▸ Task goal: The entries below contain a stretch that opens with the line containing "OCR simplifies the" and closes with the line containing "## Contact Information"; set down that stretch exactly, both ends included, and nothing else.

-------------------------

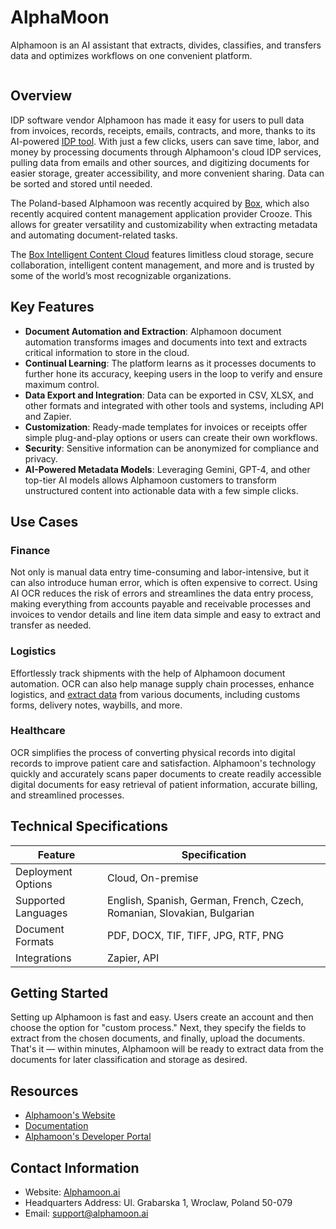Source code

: # AlphaMoon

Alphamoon is an AI assistant that extracts, divides, classifies, and transfers data and optimizes workflows on one convenient platform. 

![]()

## Overview

IDP software vendor Alphamoon has made it easy for users to pull data from invoices, records, receipts, emails, contracts, and more, thanks to its AI-powered [IDP tool](https://alphamoon.ai/feature/ai-ocr/). With just a few clicks, users can save time, labor, and money by processing documents through Alphamoon's cloud IDP services, pulling data from emails and other sources, and digitizing documents for easier storage, greater accessibility, and more convenient sharing. Data can be sorted and stored until needed. 

The Poland-based Alphamoon was recently acquired by [Box](https://blog.box.com/expanding-content-cloud-box-acquires-alphamoon-technology-revolutionize-document-intelligence), which also recently acquired content management application provider Crooze. This allows for greater versatility and customizability when extracting metadata and automating document-related tasks.

The [Box Intelligent Content Cloud](https://www.box.com/home) features limitless cloud storage, secure collaboration, intelligent content management, and more and is trusted by some of the world’s most recognizable organizations.

## Key Features

- **Document Automation and Extraction**: Alphamoon document automation transforms images and documents into text and extracts critical information to store in the cloud.
- **Continual Learning**: The platform learns as it processes documents to further hone its accuracy, keeping users in the loop to verify and ensure maximum control.
- **Data Export and Integration**: Data can be exported in CSV, XLSX, and other formats and integrated with other tools and systems, including API and Zapier.
- **Customization**: Ready-made templates for invoices or receipts offer simple plug-and-play options or users can create their own workflows. 
- **Security**: Sensitive information can be anonymized for compliance and privacy.
- **AI-Powered Metadata Models**: Leveraging Gemini, GPT-4, and other top-tier AI models allows Alphamoon customers to transform unstructured content into actionable data with a few simple clicks.

## Use Cases

### Finance 

Not only is manual data entry time-consuming and labor-intensive, but it can also introduce human error, which is often expensive to correct. Using AI OCR reduces the risk of errors and streamlines the data entry process, making everything from accounts payable and receivable processes and invoices to vendor details and line item data simple and easy to extract and transfer as needed.

### Logistics

Effortlessly track shipments with the help of Alphamoon document automation. OCR can also help manage supply chain processes, enhance logistics, and [extract data](https://idp-software.com/capabilities/extraction/) from various documents, including customs forms, delivery notes, waybills, and more.

### Healthcare

OCR simplifies the process of converting physical records into digital records to improve patient care and satisfaction. Alphamoon's technology quickly and accurately scans paper documents to create readily accessible digital documents for easy retrieval of patient information, accurate billing, and streamlined processes.

## Technical Specifications

| Feature                | Specification                                                                      |
|------------------------|------------------------------------------------------------------------------------|
| Deployment Options     | Cloud, On-premise                                                                  |
| Supported Languages    | English, Spanish, German, French, Czech, Romanian, Slovakian, Bulgarian            |
| Document Formats       | PDF, DOCX, TIF, TIFF, JPG, RTF, PNG                                                |
| Integrations           | Zapier, API                                                                        |

## Getting Started

Setting up Alphamoon is fast and easy. Users create an account and then choose the option for "custom process." Next, they specify the fields to extract from the chosen documents, and finally, upload the documents. That's it — within minutes, Alphamoon will be ready to extract data from the documents for later classification and storage as desired.

## Resources

- [Alphamoon's Website](https://alphamoon.ai/)
- [Documentation](https://alphamoon.gitbook.io/documentation)
- [Alphamoon's Developer Portal](https://pipedream.com/apps/alphamoon)

## Contact Information

- Website: [Alphamoon.ai](https://alphamoon.ai/)
- Headquarters Address: Ul. Grabarska 1, Wroclaw, Poland 50-079
- Email: support@alphamoon.ai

-------------------------

▸ Completed exercise:
OCR simplifies the process of converting physical records into digital records to improve patient care and satisfaction. Alphamoon's technology quickly and accurately scans paper documents to create readily accessible digital documents for easy retrieval of patient information, accurate billing, and streamlined processes.

## Technical Specifications

| Feature                | Specification                                                                      |
|------------------------|------------------------------------------------------------------------------------|
| Deployment Options     | Cloud, On-premise                                                                  |
| Supported Languages    | English, Spanish, German, French, Czech, Romanian, Slovakian, Bulgarian            |
| Document Formats       | PDF, DOCX, TIF, TIFF, JPG, RTF, PNG                                                |
| Integrations           | Zapier, API                                                                        |

## Getting Started

Setting up Alphamoon is fast and easy. Users create an account and then choose the option for "custom process." Next, they specify the fields to extract from the chosen documents, and finally, upload the documents. That's it — within minutes, Alphamoon will be ready to extract data from the documents for later classification and storage as desired.

## Resources

- [Alphamoon's Website](https://alphamoon.ai/)
- [Documentation](https://alphamoon.gitbook.io/documentation)
- [Alphamoon's Developer Portal](https://pipedream.com/apps/alphamoon)

## Contact Information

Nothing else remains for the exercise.